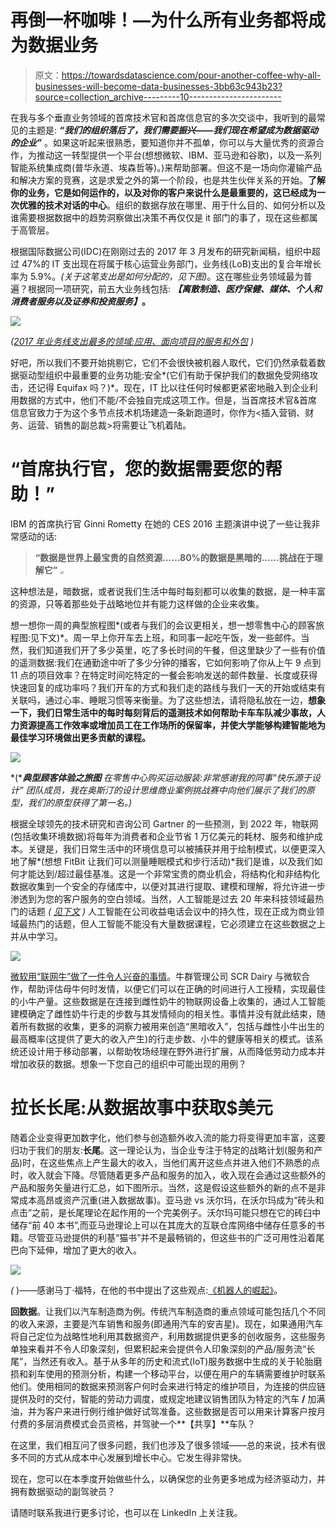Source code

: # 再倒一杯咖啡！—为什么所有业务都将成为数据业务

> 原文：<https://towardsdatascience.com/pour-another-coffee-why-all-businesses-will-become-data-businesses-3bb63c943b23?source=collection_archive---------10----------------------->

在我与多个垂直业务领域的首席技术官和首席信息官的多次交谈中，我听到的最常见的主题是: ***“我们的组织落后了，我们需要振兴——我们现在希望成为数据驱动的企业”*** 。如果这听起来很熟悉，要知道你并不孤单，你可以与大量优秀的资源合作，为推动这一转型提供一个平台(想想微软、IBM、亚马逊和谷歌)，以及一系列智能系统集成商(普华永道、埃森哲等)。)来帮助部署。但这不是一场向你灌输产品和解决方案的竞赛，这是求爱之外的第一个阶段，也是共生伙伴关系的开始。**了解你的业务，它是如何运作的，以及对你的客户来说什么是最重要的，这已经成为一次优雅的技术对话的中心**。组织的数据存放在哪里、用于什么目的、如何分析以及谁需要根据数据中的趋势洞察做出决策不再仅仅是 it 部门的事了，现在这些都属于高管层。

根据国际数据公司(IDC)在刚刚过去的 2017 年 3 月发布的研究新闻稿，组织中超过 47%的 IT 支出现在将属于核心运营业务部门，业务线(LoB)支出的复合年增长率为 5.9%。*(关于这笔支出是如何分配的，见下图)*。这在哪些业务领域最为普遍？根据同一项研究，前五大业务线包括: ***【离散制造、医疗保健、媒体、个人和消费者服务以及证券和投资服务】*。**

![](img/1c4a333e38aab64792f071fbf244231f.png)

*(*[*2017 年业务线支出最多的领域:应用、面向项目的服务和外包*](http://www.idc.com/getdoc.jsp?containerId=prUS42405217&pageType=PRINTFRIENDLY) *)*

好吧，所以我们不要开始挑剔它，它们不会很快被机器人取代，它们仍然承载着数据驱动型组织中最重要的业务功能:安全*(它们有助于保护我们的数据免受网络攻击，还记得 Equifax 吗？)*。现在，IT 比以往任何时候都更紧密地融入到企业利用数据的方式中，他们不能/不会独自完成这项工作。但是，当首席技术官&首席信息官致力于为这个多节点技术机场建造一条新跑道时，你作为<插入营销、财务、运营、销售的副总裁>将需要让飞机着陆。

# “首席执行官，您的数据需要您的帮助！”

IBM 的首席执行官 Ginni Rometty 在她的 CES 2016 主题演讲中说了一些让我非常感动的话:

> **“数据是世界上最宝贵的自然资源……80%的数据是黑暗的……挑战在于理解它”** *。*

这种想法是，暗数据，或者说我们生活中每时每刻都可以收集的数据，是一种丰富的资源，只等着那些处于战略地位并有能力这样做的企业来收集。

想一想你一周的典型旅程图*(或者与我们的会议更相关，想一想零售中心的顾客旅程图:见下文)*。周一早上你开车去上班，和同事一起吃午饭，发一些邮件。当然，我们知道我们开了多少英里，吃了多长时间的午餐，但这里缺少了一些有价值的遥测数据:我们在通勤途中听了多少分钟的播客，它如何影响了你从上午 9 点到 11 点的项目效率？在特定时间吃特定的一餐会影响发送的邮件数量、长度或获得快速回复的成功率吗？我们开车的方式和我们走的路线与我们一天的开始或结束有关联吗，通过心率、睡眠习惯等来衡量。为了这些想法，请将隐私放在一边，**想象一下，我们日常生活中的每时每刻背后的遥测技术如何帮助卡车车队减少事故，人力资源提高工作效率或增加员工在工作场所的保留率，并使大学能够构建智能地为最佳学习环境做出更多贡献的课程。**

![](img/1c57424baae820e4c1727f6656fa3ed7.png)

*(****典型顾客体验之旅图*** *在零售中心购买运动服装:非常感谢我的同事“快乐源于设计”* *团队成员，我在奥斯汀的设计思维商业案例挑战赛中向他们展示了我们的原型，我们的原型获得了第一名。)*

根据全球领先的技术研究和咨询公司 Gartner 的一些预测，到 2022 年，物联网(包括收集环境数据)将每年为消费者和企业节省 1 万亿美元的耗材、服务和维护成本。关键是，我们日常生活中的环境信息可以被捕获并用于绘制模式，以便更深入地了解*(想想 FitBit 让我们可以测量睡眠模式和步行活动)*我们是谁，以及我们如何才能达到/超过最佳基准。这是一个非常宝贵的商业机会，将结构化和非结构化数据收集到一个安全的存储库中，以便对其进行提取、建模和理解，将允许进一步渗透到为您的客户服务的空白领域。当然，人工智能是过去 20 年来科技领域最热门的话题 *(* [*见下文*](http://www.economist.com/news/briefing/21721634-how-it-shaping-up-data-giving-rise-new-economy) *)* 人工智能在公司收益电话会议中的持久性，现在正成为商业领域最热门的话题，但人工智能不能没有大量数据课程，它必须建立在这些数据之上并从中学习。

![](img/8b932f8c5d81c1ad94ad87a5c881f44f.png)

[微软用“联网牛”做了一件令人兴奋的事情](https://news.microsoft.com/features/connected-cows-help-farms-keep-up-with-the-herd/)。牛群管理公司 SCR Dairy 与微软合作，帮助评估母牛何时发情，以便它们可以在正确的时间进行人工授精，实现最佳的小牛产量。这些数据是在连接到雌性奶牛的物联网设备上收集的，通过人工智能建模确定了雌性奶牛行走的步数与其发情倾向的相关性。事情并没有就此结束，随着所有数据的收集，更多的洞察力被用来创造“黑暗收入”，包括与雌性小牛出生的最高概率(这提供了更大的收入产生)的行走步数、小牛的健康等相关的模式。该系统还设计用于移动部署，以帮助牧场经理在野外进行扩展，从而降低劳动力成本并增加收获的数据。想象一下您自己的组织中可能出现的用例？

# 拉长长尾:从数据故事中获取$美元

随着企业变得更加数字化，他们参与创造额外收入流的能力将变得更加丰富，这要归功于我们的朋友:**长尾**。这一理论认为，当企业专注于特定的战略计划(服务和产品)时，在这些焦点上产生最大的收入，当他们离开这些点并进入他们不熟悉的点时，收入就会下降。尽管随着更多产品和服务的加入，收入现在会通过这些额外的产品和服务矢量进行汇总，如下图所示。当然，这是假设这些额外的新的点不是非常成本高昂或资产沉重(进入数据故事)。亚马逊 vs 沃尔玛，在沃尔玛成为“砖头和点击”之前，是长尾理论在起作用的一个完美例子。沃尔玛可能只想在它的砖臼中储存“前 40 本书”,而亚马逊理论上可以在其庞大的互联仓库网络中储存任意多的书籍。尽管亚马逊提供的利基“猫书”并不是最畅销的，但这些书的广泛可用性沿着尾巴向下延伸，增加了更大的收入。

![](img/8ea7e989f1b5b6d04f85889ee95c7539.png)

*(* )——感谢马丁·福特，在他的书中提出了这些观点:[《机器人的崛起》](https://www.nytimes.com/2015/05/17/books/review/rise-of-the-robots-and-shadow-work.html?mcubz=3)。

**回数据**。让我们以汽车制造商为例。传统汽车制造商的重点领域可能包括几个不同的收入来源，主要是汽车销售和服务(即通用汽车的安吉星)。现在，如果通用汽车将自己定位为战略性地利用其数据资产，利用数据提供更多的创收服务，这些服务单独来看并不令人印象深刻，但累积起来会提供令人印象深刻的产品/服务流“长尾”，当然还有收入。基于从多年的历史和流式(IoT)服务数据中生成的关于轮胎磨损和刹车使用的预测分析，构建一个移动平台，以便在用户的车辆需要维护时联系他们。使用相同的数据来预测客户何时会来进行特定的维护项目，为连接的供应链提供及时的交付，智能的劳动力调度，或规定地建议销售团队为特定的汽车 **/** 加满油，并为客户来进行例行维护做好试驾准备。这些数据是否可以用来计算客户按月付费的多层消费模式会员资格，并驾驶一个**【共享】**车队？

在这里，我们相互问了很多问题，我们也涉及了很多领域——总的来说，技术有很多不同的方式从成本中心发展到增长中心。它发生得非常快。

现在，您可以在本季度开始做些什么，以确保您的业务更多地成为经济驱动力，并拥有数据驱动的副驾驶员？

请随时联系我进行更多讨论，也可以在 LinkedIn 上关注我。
--
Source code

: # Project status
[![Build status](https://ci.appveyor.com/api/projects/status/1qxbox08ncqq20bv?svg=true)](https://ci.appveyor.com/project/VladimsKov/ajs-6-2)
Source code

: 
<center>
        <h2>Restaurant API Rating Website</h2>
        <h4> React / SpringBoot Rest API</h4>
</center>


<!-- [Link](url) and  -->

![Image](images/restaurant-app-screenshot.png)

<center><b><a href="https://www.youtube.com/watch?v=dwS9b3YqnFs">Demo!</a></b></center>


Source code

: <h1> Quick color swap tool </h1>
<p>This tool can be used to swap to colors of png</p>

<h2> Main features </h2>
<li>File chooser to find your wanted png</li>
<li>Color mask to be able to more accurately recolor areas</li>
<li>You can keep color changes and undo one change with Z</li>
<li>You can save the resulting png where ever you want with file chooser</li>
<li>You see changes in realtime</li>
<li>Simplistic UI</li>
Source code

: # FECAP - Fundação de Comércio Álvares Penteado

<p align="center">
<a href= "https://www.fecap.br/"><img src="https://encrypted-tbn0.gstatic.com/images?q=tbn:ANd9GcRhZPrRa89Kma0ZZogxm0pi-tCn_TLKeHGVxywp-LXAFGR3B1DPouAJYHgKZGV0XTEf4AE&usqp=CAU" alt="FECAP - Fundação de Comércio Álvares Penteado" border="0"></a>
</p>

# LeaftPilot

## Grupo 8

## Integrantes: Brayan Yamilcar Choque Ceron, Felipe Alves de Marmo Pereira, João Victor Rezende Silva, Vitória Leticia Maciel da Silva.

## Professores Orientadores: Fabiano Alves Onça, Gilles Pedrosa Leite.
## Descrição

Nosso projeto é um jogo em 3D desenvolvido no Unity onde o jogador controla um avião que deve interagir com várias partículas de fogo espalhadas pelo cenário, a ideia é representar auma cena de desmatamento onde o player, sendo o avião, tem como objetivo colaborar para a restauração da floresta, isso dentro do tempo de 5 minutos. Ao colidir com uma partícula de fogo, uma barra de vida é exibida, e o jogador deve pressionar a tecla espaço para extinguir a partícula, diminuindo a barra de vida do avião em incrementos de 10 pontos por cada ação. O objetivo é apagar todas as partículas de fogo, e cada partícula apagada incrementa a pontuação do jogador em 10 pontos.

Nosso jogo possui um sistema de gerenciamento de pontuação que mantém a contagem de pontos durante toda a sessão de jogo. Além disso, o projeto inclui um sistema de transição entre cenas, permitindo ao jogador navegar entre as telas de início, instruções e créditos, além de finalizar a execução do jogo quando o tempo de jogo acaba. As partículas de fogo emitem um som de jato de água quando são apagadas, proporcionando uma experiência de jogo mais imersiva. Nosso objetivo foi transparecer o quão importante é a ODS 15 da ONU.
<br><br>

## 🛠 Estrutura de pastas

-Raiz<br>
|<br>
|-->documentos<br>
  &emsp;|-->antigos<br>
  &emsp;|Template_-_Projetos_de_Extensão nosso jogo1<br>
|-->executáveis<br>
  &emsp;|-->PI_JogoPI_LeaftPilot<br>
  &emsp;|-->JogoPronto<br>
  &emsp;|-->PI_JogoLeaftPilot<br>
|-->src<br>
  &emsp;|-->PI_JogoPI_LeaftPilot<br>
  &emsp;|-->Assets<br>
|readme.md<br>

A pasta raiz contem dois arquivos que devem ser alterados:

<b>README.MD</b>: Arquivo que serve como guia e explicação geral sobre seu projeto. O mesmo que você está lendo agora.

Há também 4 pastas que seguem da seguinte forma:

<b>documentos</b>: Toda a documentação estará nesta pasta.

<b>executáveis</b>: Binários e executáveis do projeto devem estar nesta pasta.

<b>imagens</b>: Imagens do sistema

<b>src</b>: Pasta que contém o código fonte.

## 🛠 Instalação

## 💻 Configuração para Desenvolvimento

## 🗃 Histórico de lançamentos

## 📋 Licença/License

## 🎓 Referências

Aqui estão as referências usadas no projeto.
==
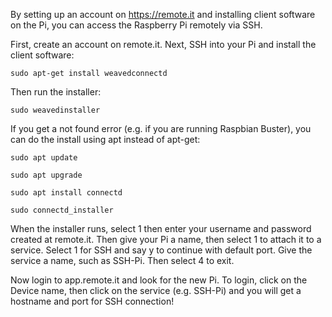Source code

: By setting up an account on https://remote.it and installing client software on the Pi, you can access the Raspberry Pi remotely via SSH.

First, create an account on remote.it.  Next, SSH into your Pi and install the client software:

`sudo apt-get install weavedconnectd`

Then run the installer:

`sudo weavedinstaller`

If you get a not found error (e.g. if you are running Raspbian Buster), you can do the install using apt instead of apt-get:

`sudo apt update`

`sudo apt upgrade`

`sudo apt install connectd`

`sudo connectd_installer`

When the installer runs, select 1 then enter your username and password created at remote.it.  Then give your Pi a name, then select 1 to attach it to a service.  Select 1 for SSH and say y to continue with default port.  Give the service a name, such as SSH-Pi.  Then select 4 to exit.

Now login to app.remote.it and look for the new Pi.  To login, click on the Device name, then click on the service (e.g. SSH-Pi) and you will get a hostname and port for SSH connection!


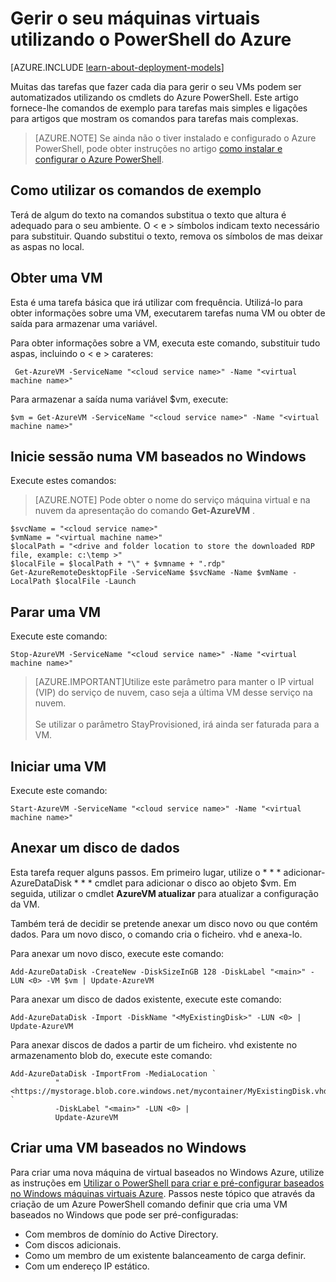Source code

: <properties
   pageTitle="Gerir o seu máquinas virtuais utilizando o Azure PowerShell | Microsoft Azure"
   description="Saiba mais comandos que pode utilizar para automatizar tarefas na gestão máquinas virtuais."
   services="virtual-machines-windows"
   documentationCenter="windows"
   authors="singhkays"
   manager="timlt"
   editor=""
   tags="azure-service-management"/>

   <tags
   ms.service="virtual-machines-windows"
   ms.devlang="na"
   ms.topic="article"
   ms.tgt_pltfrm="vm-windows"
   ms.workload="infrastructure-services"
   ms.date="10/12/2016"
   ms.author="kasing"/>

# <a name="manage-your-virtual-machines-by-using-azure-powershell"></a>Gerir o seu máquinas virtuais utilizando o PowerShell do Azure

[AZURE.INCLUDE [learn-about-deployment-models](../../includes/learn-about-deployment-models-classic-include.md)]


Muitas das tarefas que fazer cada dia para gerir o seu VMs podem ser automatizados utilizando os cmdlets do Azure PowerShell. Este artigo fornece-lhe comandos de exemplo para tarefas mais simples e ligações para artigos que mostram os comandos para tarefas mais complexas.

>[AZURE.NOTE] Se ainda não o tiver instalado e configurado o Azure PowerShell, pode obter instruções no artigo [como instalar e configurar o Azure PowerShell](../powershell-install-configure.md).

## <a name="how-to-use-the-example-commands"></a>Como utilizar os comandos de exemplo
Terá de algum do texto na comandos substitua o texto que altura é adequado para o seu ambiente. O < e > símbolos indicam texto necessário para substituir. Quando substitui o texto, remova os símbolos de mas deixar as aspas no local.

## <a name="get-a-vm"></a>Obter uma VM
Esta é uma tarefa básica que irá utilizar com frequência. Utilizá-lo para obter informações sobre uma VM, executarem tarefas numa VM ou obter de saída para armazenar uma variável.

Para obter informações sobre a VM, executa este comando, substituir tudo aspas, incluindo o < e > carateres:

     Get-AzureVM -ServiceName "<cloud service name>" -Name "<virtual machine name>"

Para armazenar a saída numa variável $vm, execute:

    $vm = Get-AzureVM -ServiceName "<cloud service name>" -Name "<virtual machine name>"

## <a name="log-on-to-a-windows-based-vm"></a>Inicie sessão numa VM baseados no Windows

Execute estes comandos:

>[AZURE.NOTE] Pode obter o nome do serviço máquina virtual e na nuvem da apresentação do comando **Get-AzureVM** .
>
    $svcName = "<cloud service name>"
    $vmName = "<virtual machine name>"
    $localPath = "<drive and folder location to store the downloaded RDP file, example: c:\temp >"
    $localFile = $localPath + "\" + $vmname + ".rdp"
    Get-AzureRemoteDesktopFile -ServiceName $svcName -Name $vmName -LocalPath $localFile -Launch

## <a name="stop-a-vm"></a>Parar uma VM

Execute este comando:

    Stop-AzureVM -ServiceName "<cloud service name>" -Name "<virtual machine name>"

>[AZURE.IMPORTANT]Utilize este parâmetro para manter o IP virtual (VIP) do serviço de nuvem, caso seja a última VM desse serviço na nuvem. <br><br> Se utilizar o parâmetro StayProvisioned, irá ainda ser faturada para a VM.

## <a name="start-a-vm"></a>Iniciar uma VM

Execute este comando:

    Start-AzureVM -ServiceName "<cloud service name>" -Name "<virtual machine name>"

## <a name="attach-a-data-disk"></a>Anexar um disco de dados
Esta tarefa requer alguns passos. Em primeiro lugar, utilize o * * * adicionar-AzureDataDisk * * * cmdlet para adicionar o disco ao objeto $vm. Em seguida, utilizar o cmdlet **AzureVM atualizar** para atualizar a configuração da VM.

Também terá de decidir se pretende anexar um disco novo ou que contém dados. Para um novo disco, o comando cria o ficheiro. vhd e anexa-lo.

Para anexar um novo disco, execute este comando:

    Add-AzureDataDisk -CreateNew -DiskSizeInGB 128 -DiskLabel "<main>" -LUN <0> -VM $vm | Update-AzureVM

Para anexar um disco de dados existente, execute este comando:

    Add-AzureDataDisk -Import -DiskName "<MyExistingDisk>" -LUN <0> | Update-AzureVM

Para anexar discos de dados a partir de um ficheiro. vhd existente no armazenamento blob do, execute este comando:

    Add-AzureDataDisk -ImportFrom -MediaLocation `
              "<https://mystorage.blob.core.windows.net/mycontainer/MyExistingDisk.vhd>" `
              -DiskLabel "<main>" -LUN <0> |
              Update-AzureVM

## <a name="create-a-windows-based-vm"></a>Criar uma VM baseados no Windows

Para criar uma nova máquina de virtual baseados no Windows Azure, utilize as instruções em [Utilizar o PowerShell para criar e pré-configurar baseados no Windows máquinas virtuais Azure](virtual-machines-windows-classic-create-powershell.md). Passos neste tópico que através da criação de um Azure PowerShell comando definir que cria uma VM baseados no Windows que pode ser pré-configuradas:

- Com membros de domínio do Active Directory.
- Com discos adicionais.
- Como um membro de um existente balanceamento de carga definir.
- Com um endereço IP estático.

ASSIGNMENT:
Transcribe the records above exactly, beginning at the line that contains "## Integrantes: Brayan" and ending with the line that contains "Nosso projeto é", both included, and nothing else.

EXERCISE RESPONSE:
## Integrantes: Brayan Yamilcar Choque Ceron, Felipe Alves de Marmo Pereira, João Victor Rezende Silva, Vitória Leticia Maciel da Silva.

## Professores Orientadores: Fabiano Alves Onça, Gilles Pedrosa Leite.
## Descrição

Nosso projeto é um jogo em 3D desenvolvido no Unity onde o jogador controla um avião que deve interagir com várias partículas de fogo espalhadas pelo cenário, a ideia é representar auma cena de desmatamento onde o player, sendo o avião, tem como objetivo colaborar para a restauração da floresta, isso dentro do tempo de 5 minutos. Ao colidir com uma partícula de fogo, uma barra de vida é exibida, e o jogador deve pressionar a tecla espaço para extinguir a partícula, diminuindo a barra de vida do avião em incrementos de 10 pontos por cada ação. O objetivo é apagar todas as partículas de fogo, e cada partícula apagada incrementa a pontuação do jogador em 10 pontos.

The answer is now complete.